Évidemment, je me suis jetée sur "La dactylographe de Mr James" avec un enthousiasme débordant, un peu douché et pas seulement par le climat pluvieux de Rye, la ville du Sussex où réside l'écrivain. Michiel Heyns a pris le parti de nous montrer James à travers les yeux de sa dactylographe, Frieda Wroth, jeune femme de 23 ans.

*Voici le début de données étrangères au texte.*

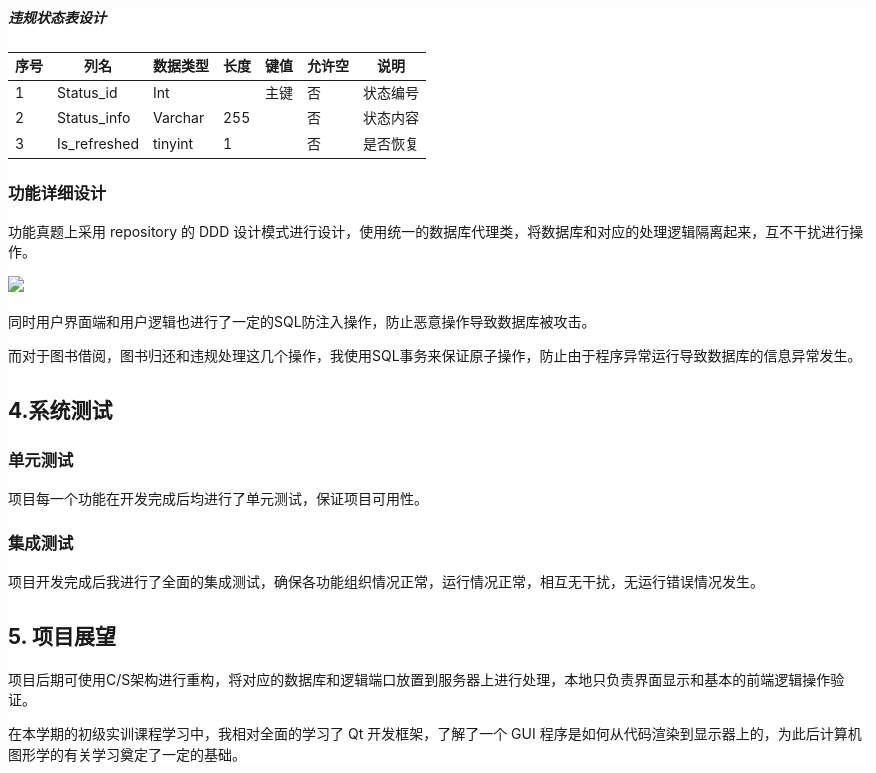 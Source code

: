##### 违规状态表设计

| 序号 | 列名         | 数据类型 | 长度 | 键值 | 允许空 | 说明     |
| ---- | ------------ | -------- | ---- | ---- | ------ | -------- |
| 1    | Status_id    | Int      |      | 主键 | 否     | 状态编号 |
| 2    | Status_info  | Varchar  | 255  |      | 否     | 状态内容 |
| 3    | Is_refreshed | tinyint  | 1    |      | 否     | 是否恢复 |

### 功能详细设计

功能真题上采用 repository 的 DDD 设计模式进行设计，使用统一的数据库代理类，将数据库和对应的处理逻辑隔离起来，互不干扰进行操作。

![](https://learn.microsoft.com/en-us/previous-versions/msp-n-p/images/ff649690.4058e458-bd54-4597-845e-6f8b1a21cfc3(en-us,pandp.10).png)

同时用户界面端和用户逻辑也进行了一定的SQL防注入操作，防止恶意操作导致数据库被攻击。

而对于图书借阅，图书归还和违规处理这几个操作，我使用SQL事务来保证原子操作，防止由于程序异常运行导致数据库的信息异常发生。

## 4.系统测试

### 单元测试

项目每一个功能在开发完成后均进行了单元测试，保证项目可用性。

### 集成测试

项目开发完成后我进行了全面的集成测试，确保各功能组织情况正常，运行情况正常，相互无干扰，无运行错误情况发生。

## 5. 项目展望

项目后期可使用C/S架构进行重构，将对应的数据库和逻辑端口放置到服务器上进行处理，本地只负责界面显示和基本的前端逻辑操作验证。

在本学期的初级实训课程学习中，我相对全面的学习了 Qt 开发框架，了解了一个 GUI 程序是如何从代码渲染到显示器上的，为此后计算机图形学的有关学习奠定了一定的基础。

Ce personnage est proche de Théodora Bosanquet, secrétaire engagée par l'écrivain sur ses vieux jours. L'auteur, ici, lui prête un regard acéré, une ironie assez mordante derrière une apparence de déférence polie. Elle est considérée dans la maisonnée comme un prolongement de sa machine et peu lui accordent de l'importance, si ce n'est Morton Fullerton, ami d'Henry James dont les moustaches frétillantes ne laissent pas la jeune Frieda indifférente. Pendant quelques années, nous suivons son quotidien entre les séances de dictée sous la conduite de l'imagination fantasque et de l'attention tatillonne de James à chaque mot, les promenades avec Max, le chien de la maison et la recherche pour le sémillant moustachu de lettres compromettantes qu'il aimerait récupérer avant la mort du Maître. Tous ces micro-événements ne nourrissent pas vraiment son lecteur et les apparitions d'Edith Wharton, telle une tornade salvatrice pour l'écrivain ne sauvent pas l'ensemble d'une certaine monotonie. J'ai trouvé cette lecture plaisante mais comme diraient mes deux filles adolescentes, dans la "battle" entre David Lodge, Colm Toibin et Michiel Heyns, ce dernier ne recueille que la troisième place...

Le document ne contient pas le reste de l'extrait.